Task:
Reproduce the records that follow without alteration, apart from removing the pictures.

Data for the task:
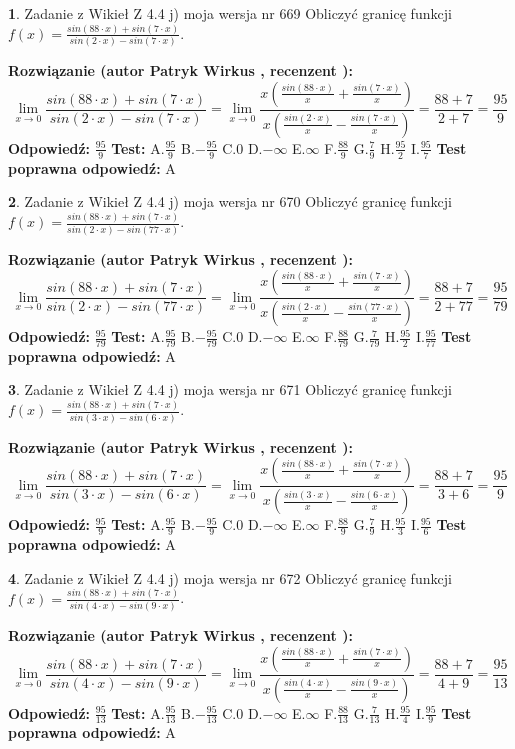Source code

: \documentclass[12pt, a4paper]{article}
\theoremstyle{definition} %
\newtheorem{zad}{}
\newcommand{\zadStart}[1]{\begin{zad}#1\newline}
\newcommand{\zadStop}{\end{zad}}
\newcommand{\rozwStart}[2]{\noindent \textbf{Rozwiązanie (autor #1 , recenzent #2): }\newline}
\newcommand{\rozwStop}{\newline}
\newcommand{\odpStart}{\noindent \textbf{Odpowiedź:}\newline}
\newcommand{\odpStop}{\newline}
\newcommand{\testStart}{\noindent \textbf{Test:}\newline}
\newcommand{\testStop}{\newline}
\newcommand{\kluczStart}{\noindent \textbf{Test poprawna odpowiedź:}\newline}
\newcommand{\kluczStop}{\newline}
\begin{document}
\zadStart{Zadanie z Wikieł Z 4.4 j) moja wersja nr 669}
Obliczyć granicę funkcji $f(x)=\frac{sin(88\cdot x) +sin(7\cdot x)}{sin(2\cdot x) -sin(7\cdot x)}$.
\zadStop
\rozwStart{Patryk Wirkus}{}
$$\lim\limits_{x\to 0}\frac{sin(88\cdot x) +sin(7\cdot x)}{sin(2\cdot x) -sin(7\cdot x)}=\lim\limits_{x\to 0}\frac{x(\frac{sin(88\cdot x)}{x}+\frac{sin(7\cdot x)}{x})}{x(\frac{sin(2\cdot x)}{x}-\frac{sin(7\cdot x)}{x})}=\frac{88+7}{2+7} = \frac{95}{9}$$
\rozwStop
\odpStart
$\frac{95}{9}$
\odpStop
\testStart
A.$\frac{95}{9}$
B.$-\frac{95}{9}$
C.$0$
D.$-\infty$
E.$\infty$
F.$\frac{88}{9}$
G.$\frac{7}{9}$
H.$\frac{95}{2}$
I.$\frac{95}{7}$
\testStop
\kluczStart
A
\kluczStop



\zadStart{Zadanie z Wikieł Z 4.4 j) moja wersja nr 670}
Obliczyć granicę funkcji $f(x)=\frac{sin(88\cdot x) +sin(7\cdot x)}{sin(2\cdot x) -sin(77\cdot x)}$.
\zadStop
\rozwStart{Patryk Wirkus}{}
$$\lim\limits_{x\to 0}\frac{sin(88\cdot x) +sin(7\cdot x)}{sin(2\cdot x) -sin(77\cdot x)}=\lim\limits_{x\to 0}\frac{x(\frac{sin(88\cdot x)}{x}+\frac{sin(7\cdot x)}{x})}{x(\frac{sin(2\cdot x)}{x}-\frac{sin(77\cdot x)}{x})}=\frac{88+7}{2+77} = \frac{95}{79}$$
\rozwStop
\odpStart
$\frac{95}{79}$
\odpStop
\testStart
A.$\frac{95}{79}$
B.$-\frac{95}{79}$
C.$0$
D.$-\infty$
E.$\infty$
F.$\frac{88}{79}$
G.$\frac{7}{79}$
H.$\frac{95}{2}$
I.$\frac{95}{77}$
\testStop
\kluczStart
A
\kluczStop



\zadStart{Zadanie z Wikieł Z 4.4 j) moja wersja nr 671}
Obliczyć granicę funkcji $f(x)=\frac{sin(88\cdot x) +sin(7\cdot x)}{sin(3\cdot x) -sin(6\cdot x)}$.
\zadStop
\rozwStart{Patryk Wirkus}{}
$$\lim\limits_{x\to 0}\frac{sin(88\cdot x) +sin(7\cdot x)}{sin(3\cdot x) -sin(6\cdot x)}=\lim\limits_{x\to 0}\frac{x(\frac{sin(88\cdot x)}{x}+\frac{sin(7\cdot x)}{x})}{x(\frac{sin(3\cdot x)}{x}-\frac{sin(6\cdot x)}{x})}=\frac{88+7}{3+6} = \frac{95}{9}$$
\rozwStop
\odpStart
$\frac{95}{9}$
\odpStop
\testStart
A.$\frac{95}{9}$
B.$-\frac{95}{9}$
C.$0$
D.$-\infty$
E.$\infty$
F.$\frac{88}{9}$
G.$\frac{7}{9}$
H.$\frac{95}{3}$
I.$\frac{95}{6}$
\testStop
\kluczStart
A
\kluczStop



\zadStart{Zadanie z Wikieł Z 4.4 j) moja wersja nr 672}
Obliczyć granicę funkcji $f(x)=\frac{sin(88\cdot x) +sin(7\cdot x)}{sin(4\cdot x) -sin(9\cdot x)}$.
\zadStop
\rozwStart{Patryk Wirkus}{}
$$\lim\limits_{x\to 0}\frac{sin(88\cdot x) +sin(7\cdot x)}{sin(4\cdot x) -sin(9\cdot x)}=\lim\limits_{x\to 0}\frac{x(\frac{sin(88\cdot x)}{x}+\frac{sin(7\cdot x)}{x})}{x(\frac{sin(4\cdot x)}{x}-\frac{sin(9\cdot x)}{x})}=\frac{88+7}{4+9} = \frac{95}{13}$$
\rozwStop
\odpStart
$\frac{95}{13}$
\odpStop
\testStart
A.$\frac{95}{13}$
B.$-\frac{95}{13}$
C.$0$
D.$-\infty$
E.$\infty$
F.$\frac{88}{13}$
G.$\frac{7}{13}$
H.$\frac{95}{4}$
I.$\frac{95}{9}$
\testStop
\kluczStart
A
\kluczStop
\end{document}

Expected output:
Source code

: \documentclass[12pt, a4paper]{article}
\theoremstyle{definition} %
\newtheorem{zad}{}
\newcommand{\zadStart}[1]{\begin{zad}#1\newline}
\newcommand{\zadStop}{\end{zad}}
\newcommand{\rozwStart}[2]{\noindent \textbf{Rozwiązanie (autor #1 , recenzent #2): }\newline}
\newcommand{\rozwStop}{\newline}
\newcommand{\odpStart}{\noindent \textbf{Odpowiedź:}\newline}
\newcommand{\odpStop}{\newline}
\newcommand{\testStart}{\noindent \textbf{Test:}\newline}
\newcommand{\testStop}{\newline}
\newcommand{\kluczStart}{\noindent \textbf{Test poprawna odpowiedź:}\newline}
\newcommand{\kluczStop}{\newline}
\begin{document}
\zadStart{Zadanie z Wikieł Z 4.4 j) moja wersja nr 669}
Obliczyć granicę funkcji $f(x)=\frac{sin(88\cdot x) +sin(7\cdot x)}{sin(2\cdot x) -sin(7\cdot x)}$.
\zadStop
\rozwStart{Patryk Wirkus}{}
$$\lim\limits_{x\to 0}\frac{sin(88\cdot x) +sin(7\cdot x)}{sin(2\cdot x) -sin(7\cdot x)}=\lim\limits_{x\to 0}\frac{x(\frac{sin(88\cdot x)}{x}+\frac{sin(7\cdot x)}{x})}{x(\frac{sin(2\cdot x)}{x}-\frac{sin(7\cdot x)}{x})}=\frac{88+7}{2+7} = \frac{95}{9}$$
\rozwStop
\odpStart
$\frac{95}{9}$
\odpStop
\testStart
A.$\frac{95}{9}$
B.$-\frac{95}{9}$
C.$0$
D.$-\infty$
E.$\infty$
F.$\frac{88}{9}$
G.$\frac{7}{9}$
H.$\frac{95}{2}$
I.$\frac{95}{7}$
\testStop
\kluczStart
A
\kluczStop



\zadStart{Zadanie z Wikieł Z 4.4 j) moja wersja nr 670}
Obliczyć granicę funkcji $f(x)=\frac{sin(88\cdot x) +sin(7\cdot x)}{sin(2\cdot x) -sin(77\cdot x)}$.
\zadStop
\rozwStart{Patryk Wirkus}{}
$$\lim\limits_{x\to 0}\frac{sin(88\cdot x) +sin(7\cdot x)}{sin(2\cdot x) -sin(77\cdot x)}=\lim\limits_{x\to 0}\frac{x(\frac{sin(88\cdot x)}{x}+\frac{sin(7\cdot x)}{x})}{x(\frac{sin(2\cdot x)}{x}-\frac{sin(77\cdot x)}{x})}=\frac{88+7}{2+77} = \frac{95}{79}$$
\rozwStop
\odpStart
$\frac{95}{79}$
\odpStop
\testStart
A.$\frac{95}{79}$
B.$-\frac{95}{79}$
C.$0$
D.$-\infty$
E.$\infty$
F.$\frac{88}{79}$
G.$\frac{7}{79}$
H.$\frac{95}{2}$
I.$\frac{95}{77}$
\testStop
\kluczStart
A
\kluczStop



\zadStart{Zadanie z Wikieł Z 4.4 j) moja wersja nr 671}
Obliczyć granicę funkcji $f(x)=\frac{sin(88\cdot x) +sin(7\cdot x)}{sin(3\cdot x) -sin(6\cdot x)}$.
\zadStop
\rozwStart{Patryk Wirkus}{}
$$\lim\limits_{x\to 0}\frac{sin(88\cdot x) +sin(7\cdot x)}{sin(3\cdot x) -sin(6\cdot x)}=\lim\limits_{x\to 0}\frac{x(\frac{sin(88\cdot x)}{x}+\frac{sin(7\cdot x)}{x})}{x(\frac{sin(3\cdot x)}{x}-\frac{sin(6\cdot x)}{x})}=\frac{88+7}{3+6} = \frac{95}{9}$$
\rozwStop
\odpStart
$\frac{95}{9}$
\odpStop
\testStart
A.$\frac{95}{9}$
B.$-\frac{95}{9}$
C.$0$
D.$-\infty$
E.$\infty$
F.$\frac{88}{9}$
G.$\frac{7}{9}$
H.$\frac{95}{3}$
I.$\frac{95}{6}$
\testStop
\kluczStart
A
\kluczStop



\zadStart{Zadanie z Wikieł Z 4.4 j) moja wersja nr 672}
Obliczyć granicę funkcji $f(x)=\frac{sin(88\cdot x) +sin(7\cdot x)}{sin(4\cdot x) -sin(9\cdot x)}$.
\zadStop
\rozwStart{Patryk Wirkus}{}
$$\lim\limits_{x\to 0}\frac{sin(88\cdot x) +sin(7\cdot x)}{sin(4\cdot x) -sin(9\cdot x)}=\lim\limits_{x\to 0}\frac{x(\frac{sin(88\cdot x)}{x}+\frac{sin(7\cdot x)}{x})}{x(\frac{sin(4\cdot x)}{x}-\frac{sin(9\cdot x)}{x})}=\frac{88+7}{4+9} = \frac{95}{13}$$
\rozwStop
\odpStart
$\frac{95}{13}$
\odpStop
\testStart
A.$\frac{95}{13}$
B.$-\frac{95}{13}$
C.$0$
D.$-\infty$
E.$\infty$
F.$\frac{88}{13}$
G.$\frac{7}{13}$
H.$\frac{95}{4}$
I.$\frac{95}{9}$
\testStop
\kluczStart
A
\kluczStop
\end{document}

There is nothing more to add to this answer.